Task to complete: Write out, unchanged, the lines from the one holding "Getting Started" to the close of the listing. Both the first and last lines belong in it.

Extracted records:
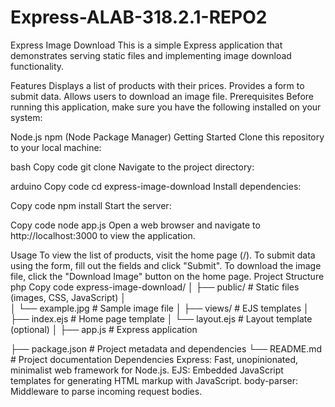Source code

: # Express-ALAB-318.2.1-REPO2
Express Image Download
This is a simple Express application that demonstrates serving static files and implementing image download functionality.

Features
Displays a list of products with their prices.
Provides a form to submit data.
Allows users to download an image file.
Prerequisites
Before running this application, make sure you have the following installed on your system:

Node.js
npm (Node Package Manager)
Getting Started
Clone this repository to your local machine:

bash
Copy code
git clone <repository-url>
Navigate to the project directory:

arduino
Copy code
cd express-image-download
Install dependencies:

Copy code
npm install
Start the server:

Copy code
node app.js
Open a web browser and navigate to http://localhost:3000 to view the application.

Usage
To view the list of products, visit the home page (/).
To submit data using the form, fill out the fields and click "Submit".
To download the image file, click the "Download Image" button on the home page.
Project Structure
php
Copy code
express-image-download/
│
├── public/               # Static files (images, CSS, JavaScript)
│   
│       └── example.jpg   # Sample image file
│
├── views/                # EJS templates
│   ├── index.ejs        # Home page template
│   └── layout.ejs       # Layout template (optional)
│
├── app.js                # Express application

├── package.json          # Project metadata and dependencies
└── README.md             # Project documentation
Dependencies
Express: Fast, unopinionated, minimalist web framework for Node.js.
EJS: Embedded JavaScript templates for generating HTML markup with JavaScript.
body-parser: Middleware to parse incoming request bodies.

Response area:
Getting Started
Clone this repository to your local machine:

bash
Copy code
git clone <repository-url>
Navigate to the project directory:

arduino
Copy code
cd express-image-download
Install dependencies:

Copy code
npm install
Start the server:

Copy code
node app.js
Open a web browser and navigate to http://localhost:3000 to view the application.

Usage
To view the list of products, visit the home page (/).
To submit data using the form, fill out the fields and click "Submit".
To download the image file, click the "Download Image" button on the home page.
Project Structure
php
Copy code
express-image-download/
│
├── public/               # Static files (images, CSS, JavaScript)
│   
│       └── example.jpg   # Sample image file
│
├── views/                # EJS templates
│   ├── index.ejs        # Home page template
│   └── layout.ejs       # Layout template (optional)
│
├── app.js                # Express application

├── package.json          # Project metadata and dependencies
└── README.md             # Project documentation
Dependencies
Express: Fast, unopinionated, minimalist web framework for Node.js.
EJS: Embedded JavaScript templates for generating HTML markup with JavaScript.
body-parser: Middleware to parse incoming request bodies.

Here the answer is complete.